▶ [YOUR ASSIGNMENT]
From the entries below, reproduce exactly the line containing "the **Add Location** button.", the line containing "the parent location.", and every line in between, with nothing added.

====================

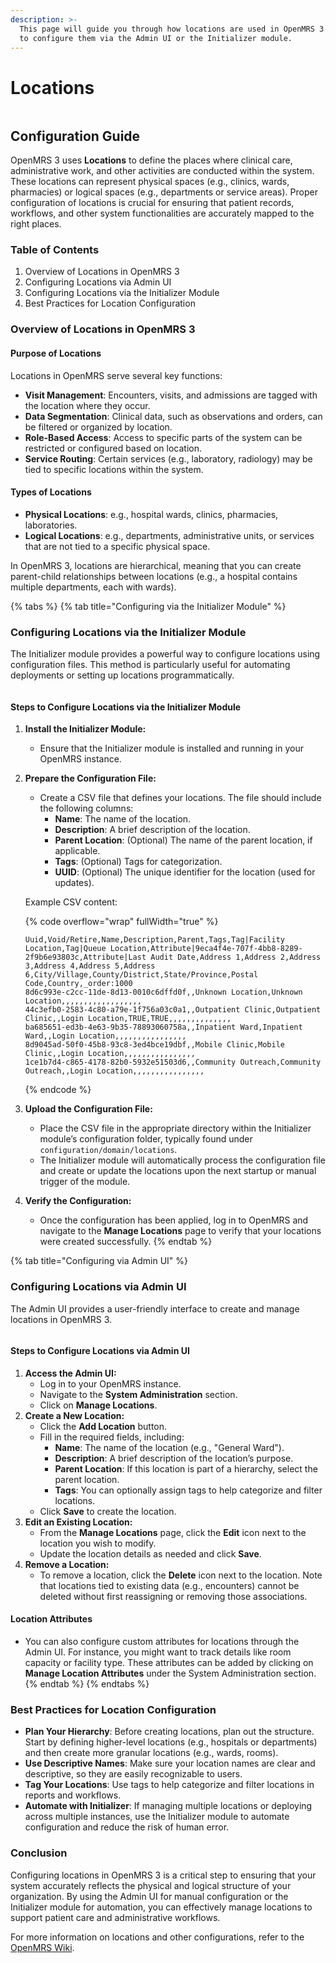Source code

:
 ```yaml
---
description: >-
  This page will guide you through how locations are used in OpenMRS 3 and how
  to configure them via the Admin UI or the Initializer module.
---
```


# Locations

<div data-full-width="true">

<figure><img src="../../.gitbook/assets/Screenshot 2024-08-16 at 9.47.37 AM (1).png" alt=""><figcaption></figcaption></figure>

</div>

## Configuration Guide

OpenMRS 3 uses **Locations** to define the places where clinical care, administrative work, and other activities are conducted within the system. These locations can represent physical spaces (e.g., clinics, wards, pharmacies) or logical spaces (e.g., departments or service areas). Proper configuration of locations is crucial for ensuring that patient records, workflows, and other system functionalities are accurately mapped to the right places.



### Table of Contents

1. Overview of Locations in OpenMRS 3
2. Configuring Locations via Admin UI
3. Configuring Locations via the Initializer Module
4. Best Practices for Location Configuration

### Overview of Locations in OpenMRS 3

#### Purpose of Locations

Locations in OpenMRS serve several key functions:

* **Visit Management**: Encounters, visits, and admissions are tagged with the location where they occur.
* **Data Segmentation**: Clinical data, such as observations and orders, can be filtered or organized by location.
* **Role-Based Access**: Access to specific parts of the system can be restricted or configured based on location.
* **Service Routing**: Certain services (e.g., laboratory, radiology) may be tied to specific locations within the system.

#### Types of Locations

* **Physical Locations**: e.g., hospital wards, clinics, pharmacies, laboratories.
* **Logical Locations**: e.g., departments, administrative units, or services that are not tied to a specific physical space.

In OpenMRS 3, locations are hierarchical, meaning that you can create parent-child relationships between locations (e.g., a hospital contains multiple departments, each with wards).

{% tabs %}
{% tab title="Configuring via the Initializer Module" %}
### Configuring Locations via the Initializer Module

The Initializer module provides a powerful way to configure locations using configuration files. This method is particularly useful for automating deployments or setting up locations programmatically.

<div data-full-width="true">

<figure><img src="../../.gitbook/assets/Screenshot 2024-08-16 at 10.07.17 AM.png" alt=""><figcaption></figcaption></figure>

</div>

#### Steps to Configure Locations via the Initializer Module

1. **Install the Initializer Module:**
   * Ensure that the Initializer module is installed and running in your OpenMRS instance.
2.  **Prepare the Configuration File:**

    * Create a CSV file that defines your locations. The file should include the following columns:
      * **Name**: The name of the location.
      * **Description**: A brief description of the location.
      * **Parent Location**: (Optional) The name of the parent location, if applicable.
      * **Tags**: (Optional) Tags for categorization.
      * **UUID**: (Optional) The unique identifier for the location (used for updates).

    Example CSV content:

    {% code overflow="wrap" fullWidth="true" %}
    ```csv
    Uuid,Void/Retire,Name,Description,Parent,Tags,Tag|Facility Location,Tag|Queue Location,Attribute|9eca4f4e-707f-4bb8-8289-2f9b6e93803c,Attribute|Last Audit Date,Address 1,Address 2,Address 3,Address 4,Address 5,Address 6,City/Village,County/District,State/Province,Postal Code,Country,_order:1000
    8d6c993e-c2cc-11de-8d13-0010c6dffd0f,,Unknown Location,Unknown Location,,,,,,,,,,,,,,,,,,
    44c3efb0-2583-4c80-a79e-1f756a03c0a1,,Outpatient Clinic,Outpatient Clinic,,Login Location,TRUE,TRUE,,,,,,,,,,,,,,
    ba685651-ed3b-4e63-9b35-78893060758a,,Inpatient Ward,Inpatient Ward,,Login Location,,,,,,,,,,,,,,,,
    8d9045ad-50f0-45b8-93c8-3ed4bce19dbf,,Mobile Clinic,Mobile Clinic,,Login Location,,,,,,,,,,,,,,,,
    1ce1b7d4-c865-4178-82b0-5932e51503d6,,Community Outreach,Community Outreach,,Login Location,,,,,,,,,,,,,,,,
    ```
    {% endcode %}
3. **Upload the Configuration File:**
   * Place the CSV file in the appropriate directory within the Initializer module’s configuration folder, typically found under `configuration/domain/locations`.
   * The Initializer module will automatically process the configuration file and create or update the locations upon the next startup or manual trigger of the module.
4. **Verify the Configuration:**
   * Once the configuration has been applied, log in to OpenMRS and navigate to the **Manage Locations** page to verify that your locations were created successfully.
{% endtab %}

{% tab title="Configuring via Admin UI" %}
### Configuring Locations via Admin UI

The Admin UI provides a user-friendly interface to create and manage locations in OpenMRS 3.

<div data-full-width="true">

<figure><img src="../../.gitbook/assets/Screenshot 2024-08-16 at 9.55.27 AM.png" alt=""><figcaption></figcaption></figure>

</div>

#### Steps to Configure Locations via Admin UI

1. **Access the Admin UI:**
   * Log in to your OpenMRS instance.
   * Navigate to the **System Administration** section.
   * Click on **Manage Locations**.
2. **Create a New Location:**
   * Click the **Add Location** button.
   * Fill in the required fields, including:
     * **Name**: The name of the location (e.g., "General Ward").
     * **Description**: A brief description of the location’s purpose.
     * **Parent Location**: If this location is part of a hierarchy, select the parent location.
     * **Tags**: You can optionally assign tags to help categorize and filter locations.
   * Click **Save** to create the location.
3. **Edit an Existing Location:**
   * From the **Manage Locations** page, click the **Edit** icon next to the location you wish to modify.
   * Update the location details as needed and click **Save**.
4. **Remove a Location:**
   * To remove a location, click the **Delete** icon next to the location. Note that locations tied to existing data (e.g., encounters) cannot be deleted without first reassigning or removing those associations.

#### Location Attributes

* You can also configure custom attributes for locations through the Admin UI. For instance, you might want to track details like room capacity or facility type. These attributes can be added by clicking on **Manage Location Attributes** under the System Administration section.
{% endtab %}
{% endtabs %}

### Best Practices for Location Configuration

* **Plan Your Hierarchy**: Before creating locations, plan out the structure. Start by defining higher-level locations (e.g., hospitals or departments) and then create more granular locations (e.g., wards, rooms).
* **Use Descriptive Names**: Make sure your location names are clear and descriptive, so they are easily recognizable to users.
* **Tag Your Locations**: Use tags to help categorize and filter locations in reports and workflows.
* **Automate with Initializer**: If managing multiple locations or deploying across multiple instances, use the Initializer module to automate configuration and reduce the risk of human error.

### Conclusion

Configuring locations in OpenMRS 3 is a critical step to ensuring that your system accurately reflects the physical and logical structure of your organization. By using the Admin UI for manual configuration or the Initializer module for automation, you can effectively manage locations to support patient care and administrative workflows.

For more information on locations and other configurations, refer to the [OpenMRS Wiki](https://wiki.openmrs.org/).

====================

▶ [TASK RESPONSE]
   * Click the **Add Location** button.
   * Fill in the required fields, including:
     * **Name**: The name of the location (e.g., "General Ward").
     * **Description**: A brief description of the location’s purpose.
     * **Parent Location**: If this location is part of a hierarchy, select the parent location.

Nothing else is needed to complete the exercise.